Effects of Antiviral Nucleoside Analogues on the Maintenance of the Mitochondrial Genome

Abstract

The outbreak of the COVID‐19 pandemic prompted the search for effective antivirals. Remdesivir (Gilead Sciences) was the first nucleoside analogue approved by the FDA for COVID‐19 treatment, and currently the FDA considers authorization for the use of another analogue, molnupiravir (Merck). Mitochondrial toxicity, resulting from the interference with mitochondrial DNA (mtDNA) replication, is the most common side effect of nucleoside analogues treatment. In addition, defects to the mtDNA synthesis may give rise to heritable mutations, which may be carried undetected for generations before populating mitochondria to the level that onsets a mitochondrial disease.

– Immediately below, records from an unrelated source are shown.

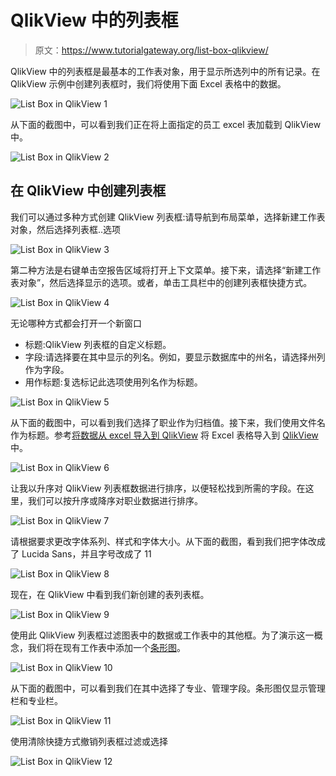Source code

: # QlikView 中的列表框

> 原文：<https://www.tutorialgateway.org/list-box-qlikview/>

QlikView 中的列表框是最基本的工作表对象，用于显示所选列中的所有记录。在 QlikView 示例中创建列表框时，我们将使用下面 Excel 表格中的数据。

![List Box in QlikView 1](img/77f746d7a37fa997d7e6efd792a43384.png)

从下面的截图中，可以看到我们正在将上面指定的员工 excel 表加载到 QlikView 中。

![List Box in QlikView 2](img/6e5c8999a5fd24ee0d94ca35d13f8378.png)

## 在 QlikView 中创建列表框

我们可以通过多种方式创建 QlikView 列表框:请导航到布局菜单，选择新建工作表对象，然后选择列表框..选项

![List Box in QlikView 3](img/26f6a4a686785a5e9eda81f948c14291.png)

第二种方法是右键单击空报告区域将打开上下文菜单。接下来，请选择“新建工作表对象”，然后选择显示的选项。或者，单击工具栏中的创建列表框快捷方式。

![List Box in QlikView 4](img/bdabd9e89e537f6b303f229b49084d5d.png)

无论哪种方式都会打开一个新窗口

*   标题:QlikView 列表框的自定义标题。
*   字段:请选择要在其中显示的列名。例如，要显示数据库中的州名，请选择州列作为字段。
*   用作标题:复选标记此选项使用列名作为标题。

![List Box in QlikView 5](img/05491f3b1952b94cc0ea7094a51e80d4.png)

从下面的截图中，可以看到我们选择了职业作为归档值。接下来，我们使用文件名作为标题。参考[将数据从 excel 导入到 QlikView](https://www.tutorialgateway.org/import-data-from-excel-to-qlikview/) 将 Excel 表格导入到 [QlikView](https://www.tutorialgateway.org/qlikview-tutorial/) 中。

![List Box in QlikView 6](img/539cd801de8800cd24577ce56a494b0b.png)

让我以升序对 QlikView 列表框数据进行排序，以便轻松找到所需的字段。在这里，我们可以按升序或降序对职业数据进行排序。

![List Box in QlikView 7](img/618daceceb9606235392c1ec78ac33e9.png)

请根据要求更改字体系列、样式和字体大小。从下面的截图，看到我们把字体改成了 Lucida Sans，并且字号改成了 11

![List Box in QlikView 8](img/e95317adbbe106d7f37d79608bc0b38e.png)

现在，在 QlikView 中看到我们新创建的表列表框。

![List Box in QlikView 9](img/5241cb8e0f69148c3fd8bae856c91308.png)

使用此 QlikView 列表框过滤图表中的数据或工作表中的其他框。为了演示这一概念，我们将在现有工作表中添加一个[条形图](https://www.tutorialgateway.org/bar-chart-in-qlikview/)。

![List Box in QlikView 10](img/9cb2144e3868873d4898fbe074200f90.png)

从下面的截图中，可以看到我们在其中选择了专业、管理字段。条形图仅显示管理栏和专业栏。

![List Box in QlikView 11](img/c66a9e0fe8fe89c72e333121c85a121f.png)

使用清除快捷方式撤销列表框过滤或选择

![List Box in QlikView 12](img/4c3e0e56e1c364bdab77ebbfd70b15ce.png)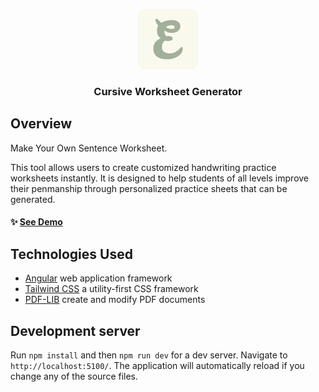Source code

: <p align="center">
  <a href="https://ewacuna.github.io/handwriting-generator/">
    <img src="public/images/logo.png" alt="App Logo" width="96" height="96">
  </a>
</p>

<h3 align="center">Cursive Worksheet Generator</h3>

## Overview

Make Your Own Sentence Worksheet.

This tool allows users to create customized handwriting practice worksheets instantly. It is designed to help students of all levels improve their penmanship through personalized practice sheets that can be generated.

#### :sparkles: [See Demo](https://ewacuna.github.io/handwriting-generator/)

## Technologies Used

- [Angular](https://angular.dev/) web application framework
- [Tailwind CSS](https://tailwindcss.com/) a utility-first CSS framework
- [PDF-LIB](https://pdf-lib.js.org/) create and modify PDF documents

## Development server

Run `npm install` and then `npm run dev` for a dev server. Navigate to `http://localhost:5100/`. The application will automatically reload if you change any of the source files.
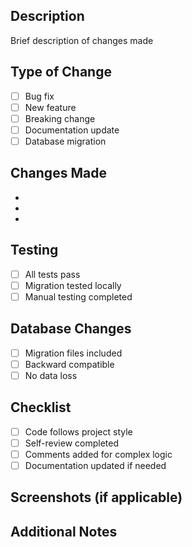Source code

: ## Description
Brief description of changes made

## Type of Change
- [ ] Bug fix
- [ ] New feature
- [ ] Breaking change
- [ ] Documentation update
- [ ] Database migration

## Changes Made
- 
- 
- 

## Testing
- [ ] All tests pass
- [ ] Migration tested locally
- [ ] Manual testing completed

## Database Changes
- [ ] Migration files included
- [ ] Backward compatible
- [ ] No data loss

## Checklist
- [ ] Code follows project style
- [ ] Self-review completed
- [ ] Comments added for complex logic
- [ ] Documentation updated if needed

## Screenshots (if applicable)

## Additional Notes
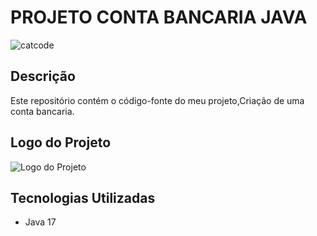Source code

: # PROJETO CONTA BANCARIA JAVA 

![catcode](https://tenor.com/pt-BR/view/cat-cute-working-tryping-stressed-gif-15019049371840732004)

## Descrição
Este repositório contém o código-fonte do meu projeto,Criação de uma conta bancaria.

## Logo do Projeto
![Logo do Projeto]()

## Tecnologias Utilizadas
- Java 17


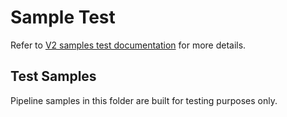 # Sample Test

Refer to [V2 samples test documentation](https://github.com/kubeflow/pipelines/tree/master/v2/test) for more details.

## Test Samples

Pipeline samples in this folder are built for testing purposes only.
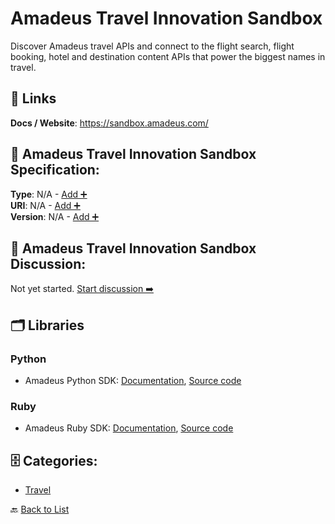 # Amadeus Travel Innovation Sandbox

Discover Amadeus travel APIs and connect to the flight search, flight booking, hotel and destination content APIs that power the biggest names in travel.

##  🔗 Links
**Docs / Website**: https://sandbox.amadeus.com/

## 🧬 Amadeus Travel Innovation Sandbox Specification:
**Type**: N/A - [Add ➕](https://github.com/apis-list/apis-list/edit/main/apis.yaml#L627)  
**URI**: N/A - [Add ➕](https://github.com/apis-list/apis-list/edit/main/apis.yaml#L627)  
**Version**: N/A - [Add ➕](https://github.com/apis-list/apis-list/edit/main/apis.yaml#L627)

## 💬 Amadeus Travel Innovation Sandbox Discussion:
Not yet started. [Start discussion ➡️](https://github.com/apis-list/apis-list/discussions/new)

## 🗂️ Libraries
### Python
- Amadeus Python SDK: [Documentation](https://github.com/amadeus4dev/amadeus-python), [Source code](https://pypi.org/project/amadeus/)
### Ruby
- Amadeus Ruby SDK: [Documentation](https://github.com/amadeus4dev/amadeus-ruby), [Source code](https://rubygems.org/gems/amadeus)


## 🗄️ Categories:
- [Travel](https://github.com/apis-list/apis-list#travel-)

🔙  [Back to List](https://github.com/apis-list/apis-list)
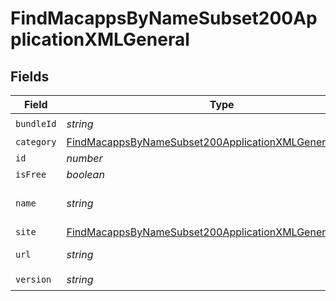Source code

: # FindMacappsByNameSubset200ApplicationXMLGeneral


## Fields

| Field                                                                                                                                         | Type                                                                                                                                          | Required                                                                                                                                      | Description                                                                                                                                   | Example                                                                                                                                       |
| --------------------------------------------------------------------------------------------------------------------------------------------- | --------------------------------------------------------------------------------------------------------------------------------------------- | --------------------------------------------------------------------------------------------------------------------------------------------- | --------------------------------------------------------------------------------------------------------------------------------------------- | --------------------------------------------------------------------------------------------------------------------------------------------- |
| `bundleId`                                                                                                                                    | *string*                                                                                                                                      | :heavy_check_mark:                                                                                                                            | N/A                                                                                                                                           | com.barebones.textwrangler                                                                                                                    |
| `category`                                                                                                                                    | [FindMacappsByNameSubset200ApplicationXMLGeneralCategory](../../models/operations/findmacappsbynamesubset200applicationxmlgeneralcategory.md) | :heavy_minus_sign:                                                                                                                            | N/A                                                                                                                                           |                                                                                                                                               |
| `id`                                                                                                                                          | *number*                                                                                                                                      | :heavy_minus_sign:                                                                                                                            | N/A                                                                                                                                           | 1                                                                                                                                             |
| `isFree`                                                                                                                                      | *boolean*                                                                                                                                     | :heavy_minus_sign:                                                                                                                            | N/A                                                                                                                                           |                                                                                                                                               |
| `name`                                                                                                                                        | *string*                                                                                                                                      | :heavy_check_mark:                                                                                                                            | Name of the application                                                                                                                       | TextWrangler.app                                                                                                                              |
| `site`                                                                                                                                        | [FindMacappsByNameSubset200ApplicationXMLGeneralSite](../../models/operations/findmacappsbynamesubset200applicationxmlgeneralsite.md)         | :heavy_minus_sign:                                                                                                                            | N/A                                                                                                                                           |                                                                                                                                               |
| `url`                                                                                                                                         | *string*                                                                                                                                      | :heavy_check_mark:                                                                                                                            | N/A                                                                                                                                           | https://itunes.apple.com/us/app/textwrangler/id404010395?mt=12&amp;uo=4                                                                       |
| `version`                                                                                                                                     | *string*                                                                                                                                      | :heavy_check_mark:                                                                                                                            | N/A                                                                                                                                           | 5.5.2                                                                                                                                         |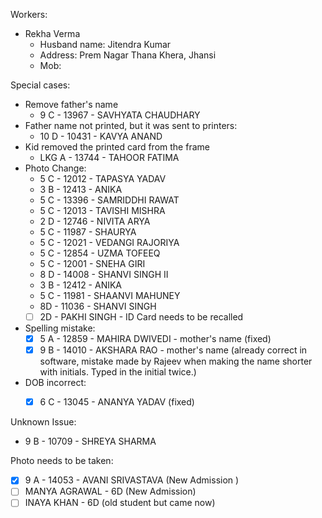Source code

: Workers:
- Rekha Verma
	- Husband name: Jitendra Kumar
	- Address: Prem Nagar Thana Khera, Jhansi
	- Mob: 



Special cases:
- Remove father's name
	- 9 C - 13967 - SAVHYATA CHAUDHARY
- Father name not printed, but it was sent to printers:
	- 10 D - 10431 - KAVYA ANAND
- Kid removed the printed card from the frame
	- LKG	A - 13744 - TAHOOR FATIMA
- Photo Change:
	- 5 C - 12012 - TAPASYA YADAV 
	- 3 B - 12413 - ANIKA
	- 5 C - 13396 - SAMRIDDHI RAWAT
	- 5 C - 12013 - TAVISHI MISHRA
	- 2 D - 12746 - NIVITA ARYA
	- 5 C - 11987 - SHAURYA
	- 5 C - 12021 - VEDANGI RAJORIYA
	- 5 C - 12854 - UZMA TOFEEQ
	- 5 C - 12001 - SNEHA GIRI
	- 8 D - 14008 - SHANVI SINGH II
	- 3 B - 12412 - ANIKA
	- 5 C - 11981 - SHAANVI MAHUNEY
	- 8D - 11036 - SHANVI SINGH
	- [ ] 2D - PAKHI SINGH - ID Card needs to be recalled
- Spelling mistake:
	- [x] 5 A - 12859 - MAHIRA DWIVEDI - mother's name (fixed)
	- [x] 9 B - 14010 - AKSHARA RAO - mother's name (already correct in software, mistake made by Rajeev when making the name shorter with initials. Typed in the initial twice.)
- DOB incorrect:
	- [x] 6 C - 13045 - ANANYA YADAV (fixed)


Unknown Issue:
- 9 B - 10709 - SHREYA SHARMA

Photo needs to be taken:
- [x] 9 A - 14053 - AVANI SRIVASTAVA (New Admission )
- [ ] MANYA AGRAWAL - 6D (New Admission)
- [ ] INAYA KHAN - 6D (old student but came now)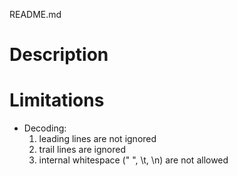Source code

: README.md

# Description
# Limitations
  - Decoding:
    1. leading lines are not ignored
    1. trail lines are ignored
    1. internal whitespace (" ", \t, \n) are not allowed

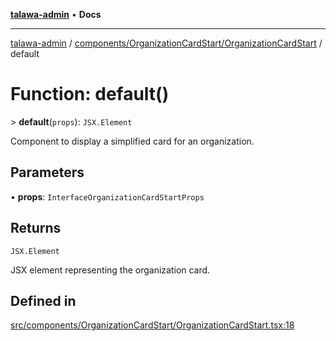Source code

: [**talawa-admin**](../../../../README.md) • **Docs**

***

[talawa-admin](../../../../modules.md) / [components/OrganizationCardStart/OrganizationCardStart](../README.md) / default

# Function: default()

\> **default**(`props`): `JSX.Element`

Component to display a simplified card for an organization.

## Parameters

• **props**: `InterfaceOrganizationCardStartProps`

## Returns

`JSX.Element`

JSX element representing the organization card.

## Defined in

[src/components/OrganizationCardStart/OrganizationCardStart.tsx:18](https://github.com/PalisadoesFoundation/talawa-admin/blob/ec91a82db6f7a7a061fbb4ea9639f2bff335faa5/src/components/OrganizationCardStart/OrganizationCardStart.tsx#L18)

Therefore, nucleoside analogues need to be thoroughly investigated for their impact on the maintenance and integrity of the mitochondrial genome.We recently assessed the effect of remdesivir on the maintenance of the mitochondrial genome. We observed that in in vitro DNA synthesis assays, its triphosphate metabolite may impede the synthetic activity of the mitochondrial replicative polymerase, Pol γ, when in excess over nucleotides. Prompted by this finding, we tested the effect of the nucleoside metabolite of remdesivir on the maintenance and integrity of the mitochondrial genome in proliferating fibroblasts. However, we found no evidence for deleterious effects on the integrity of the mitochondrial genome.We are currently performing an analogical assessment of the effects of molnupiravir on the integrity of the mitochondrial genome. Thus far, we have observed that, unlike remdesivir, molnupiravir is cytotoxic for proliferating fibroblasts and results in a decrease in mtDNA copy number. We are currently testing the impact of molnupiravir on the activity of Pol γ in vitro, and its potential to elicit mutations in the mitochondrial genome in vivo.